▶ _The task_: Each line in the records below, from the one that contains "Андрей Кравчукъ |" to the one that contains "Александр Кюсев |", should be reproduced exactly, the first and last included.

(Stored data entries)
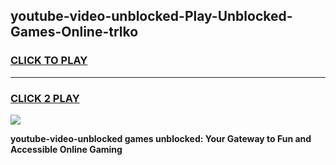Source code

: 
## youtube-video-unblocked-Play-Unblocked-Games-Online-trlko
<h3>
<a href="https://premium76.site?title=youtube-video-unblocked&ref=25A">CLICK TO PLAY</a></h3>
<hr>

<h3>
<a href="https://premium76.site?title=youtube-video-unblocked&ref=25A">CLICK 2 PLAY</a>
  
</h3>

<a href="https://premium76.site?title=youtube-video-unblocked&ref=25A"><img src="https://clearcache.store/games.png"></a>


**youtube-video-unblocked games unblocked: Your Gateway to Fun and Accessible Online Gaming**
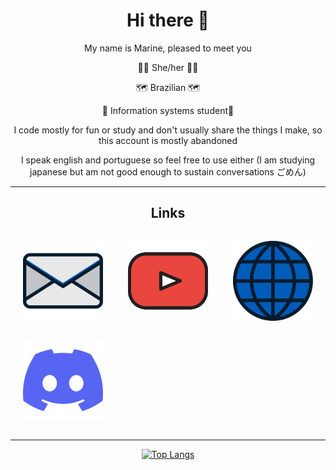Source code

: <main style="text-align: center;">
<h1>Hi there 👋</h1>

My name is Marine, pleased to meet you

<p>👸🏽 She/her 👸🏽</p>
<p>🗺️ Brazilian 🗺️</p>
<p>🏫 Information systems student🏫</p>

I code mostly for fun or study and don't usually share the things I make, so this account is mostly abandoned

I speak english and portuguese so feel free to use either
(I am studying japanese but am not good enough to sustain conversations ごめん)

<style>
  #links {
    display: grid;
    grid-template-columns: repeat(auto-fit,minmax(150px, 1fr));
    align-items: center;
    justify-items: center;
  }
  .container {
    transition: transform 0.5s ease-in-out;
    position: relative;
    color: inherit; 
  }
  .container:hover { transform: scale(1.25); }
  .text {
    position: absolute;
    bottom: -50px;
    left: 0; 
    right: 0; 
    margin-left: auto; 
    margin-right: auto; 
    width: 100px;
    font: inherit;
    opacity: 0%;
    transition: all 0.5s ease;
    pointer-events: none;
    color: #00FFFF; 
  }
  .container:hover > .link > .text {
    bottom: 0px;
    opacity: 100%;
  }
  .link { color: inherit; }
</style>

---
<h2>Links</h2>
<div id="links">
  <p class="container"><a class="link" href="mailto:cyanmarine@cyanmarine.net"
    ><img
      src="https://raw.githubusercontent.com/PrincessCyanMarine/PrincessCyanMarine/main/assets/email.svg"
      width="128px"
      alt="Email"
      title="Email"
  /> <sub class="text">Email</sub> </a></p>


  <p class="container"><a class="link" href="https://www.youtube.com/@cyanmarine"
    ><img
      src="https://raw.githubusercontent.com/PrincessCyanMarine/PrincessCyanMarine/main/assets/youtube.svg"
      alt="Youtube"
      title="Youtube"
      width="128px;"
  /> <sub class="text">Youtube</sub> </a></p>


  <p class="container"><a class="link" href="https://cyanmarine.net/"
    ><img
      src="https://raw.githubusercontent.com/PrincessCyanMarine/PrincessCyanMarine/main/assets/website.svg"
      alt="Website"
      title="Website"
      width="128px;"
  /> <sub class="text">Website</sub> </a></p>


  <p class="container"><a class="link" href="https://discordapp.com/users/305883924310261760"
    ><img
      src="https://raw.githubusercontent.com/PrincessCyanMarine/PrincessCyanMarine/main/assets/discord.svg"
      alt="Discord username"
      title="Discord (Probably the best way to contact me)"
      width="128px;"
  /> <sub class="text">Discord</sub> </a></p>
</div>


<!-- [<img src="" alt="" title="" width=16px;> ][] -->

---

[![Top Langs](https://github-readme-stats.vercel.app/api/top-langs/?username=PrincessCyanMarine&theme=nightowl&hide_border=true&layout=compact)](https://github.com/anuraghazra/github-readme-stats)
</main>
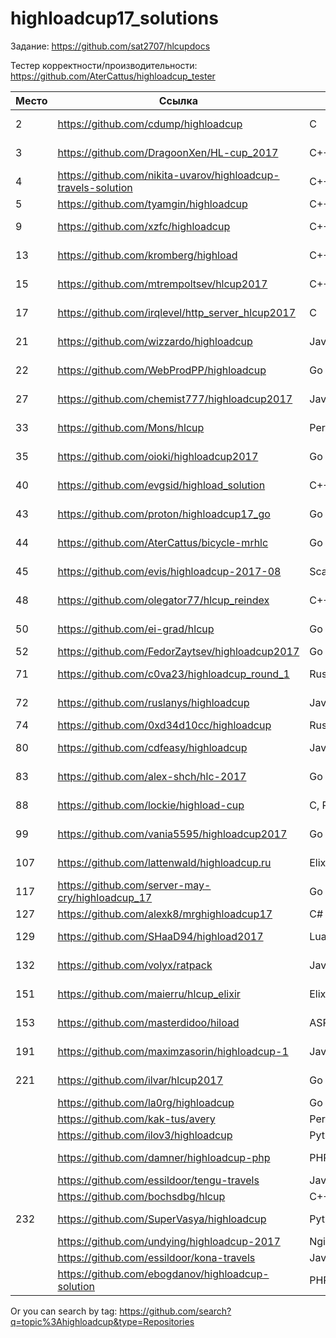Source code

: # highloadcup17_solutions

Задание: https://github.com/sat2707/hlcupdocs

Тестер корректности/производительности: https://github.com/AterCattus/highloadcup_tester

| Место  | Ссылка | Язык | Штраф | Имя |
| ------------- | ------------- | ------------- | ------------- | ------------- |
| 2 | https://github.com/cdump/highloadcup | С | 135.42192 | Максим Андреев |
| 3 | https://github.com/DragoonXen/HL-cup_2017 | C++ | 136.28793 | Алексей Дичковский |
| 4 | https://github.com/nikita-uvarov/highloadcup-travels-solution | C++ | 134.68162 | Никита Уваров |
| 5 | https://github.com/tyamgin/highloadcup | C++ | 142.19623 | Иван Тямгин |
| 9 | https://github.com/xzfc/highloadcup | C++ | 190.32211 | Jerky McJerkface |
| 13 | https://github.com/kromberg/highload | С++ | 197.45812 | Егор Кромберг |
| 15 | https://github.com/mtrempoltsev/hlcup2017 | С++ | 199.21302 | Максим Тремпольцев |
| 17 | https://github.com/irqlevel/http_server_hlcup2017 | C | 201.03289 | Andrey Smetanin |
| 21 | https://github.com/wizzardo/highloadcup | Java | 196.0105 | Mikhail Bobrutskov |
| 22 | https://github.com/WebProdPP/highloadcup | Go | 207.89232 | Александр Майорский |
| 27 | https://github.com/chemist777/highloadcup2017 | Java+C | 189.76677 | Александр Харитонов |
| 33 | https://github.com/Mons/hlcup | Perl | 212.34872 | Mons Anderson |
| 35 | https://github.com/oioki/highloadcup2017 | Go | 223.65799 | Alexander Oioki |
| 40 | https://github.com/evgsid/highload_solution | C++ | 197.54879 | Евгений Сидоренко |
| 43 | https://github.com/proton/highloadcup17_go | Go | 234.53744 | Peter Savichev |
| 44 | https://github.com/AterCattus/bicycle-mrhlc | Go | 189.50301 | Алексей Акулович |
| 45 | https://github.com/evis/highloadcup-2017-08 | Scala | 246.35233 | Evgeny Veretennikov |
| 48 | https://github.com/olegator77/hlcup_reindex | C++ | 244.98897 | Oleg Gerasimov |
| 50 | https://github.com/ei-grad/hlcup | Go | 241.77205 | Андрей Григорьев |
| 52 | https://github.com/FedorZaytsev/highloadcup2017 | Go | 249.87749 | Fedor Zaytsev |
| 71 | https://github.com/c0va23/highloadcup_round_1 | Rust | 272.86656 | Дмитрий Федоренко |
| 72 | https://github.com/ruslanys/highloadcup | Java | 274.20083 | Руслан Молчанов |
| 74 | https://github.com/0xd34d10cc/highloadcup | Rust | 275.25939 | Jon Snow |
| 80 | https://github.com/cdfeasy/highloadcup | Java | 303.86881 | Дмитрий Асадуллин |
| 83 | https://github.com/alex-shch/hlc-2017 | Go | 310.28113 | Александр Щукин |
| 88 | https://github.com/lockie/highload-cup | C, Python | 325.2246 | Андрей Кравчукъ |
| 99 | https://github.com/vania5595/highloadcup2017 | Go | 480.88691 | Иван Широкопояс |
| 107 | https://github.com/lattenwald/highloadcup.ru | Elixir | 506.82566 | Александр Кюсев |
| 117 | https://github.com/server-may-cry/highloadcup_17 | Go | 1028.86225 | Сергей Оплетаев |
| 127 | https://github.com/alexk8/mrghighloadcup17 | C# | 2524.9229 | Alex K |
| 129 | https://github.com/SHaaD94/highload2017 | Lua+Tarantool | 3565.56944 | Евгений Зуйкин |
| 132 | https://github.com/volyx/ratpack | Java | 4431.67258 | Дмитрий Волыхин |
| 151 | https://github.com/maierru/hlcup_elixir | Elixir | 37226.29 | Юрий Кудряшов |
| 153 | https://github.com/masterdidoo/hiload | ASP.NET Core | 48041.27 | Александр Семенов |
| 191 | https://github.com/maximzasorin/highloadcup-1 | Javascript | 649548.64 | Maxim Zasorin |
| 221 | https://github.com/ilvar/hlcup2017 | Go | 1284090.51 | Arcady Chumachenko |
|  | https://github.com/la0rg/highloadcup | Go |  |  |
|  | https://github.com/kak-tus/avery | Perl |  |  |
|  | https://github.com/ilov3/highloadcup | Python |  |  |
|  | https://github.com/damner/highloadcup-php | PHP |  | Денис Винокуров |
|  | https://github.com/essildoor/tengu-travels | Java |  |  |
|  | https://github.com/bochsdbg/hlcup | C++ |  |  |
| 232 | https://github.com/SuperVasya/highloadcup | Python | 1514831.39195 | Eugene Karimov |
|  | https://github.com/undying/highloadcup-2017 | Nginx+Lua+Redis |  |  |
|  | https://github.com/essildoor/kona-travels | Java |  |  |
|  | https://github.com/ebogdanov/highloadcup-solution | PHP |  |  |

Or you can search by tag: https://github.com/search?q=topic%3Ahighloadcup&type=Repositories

▶ _Answer box_:
| 88 | https://github.com/lockie/highload-cup | C, Python | 325.2246 | Андрей Кравчукъ |
| 99 | https://github.com/vania5595/highloadcup2017 | Go | 480.88691 | Иван Широкопояс |
| 107 | https://github.com/lattenwald/highloadcup.ru | Elixir | 506.82566 | Александр Кюсев |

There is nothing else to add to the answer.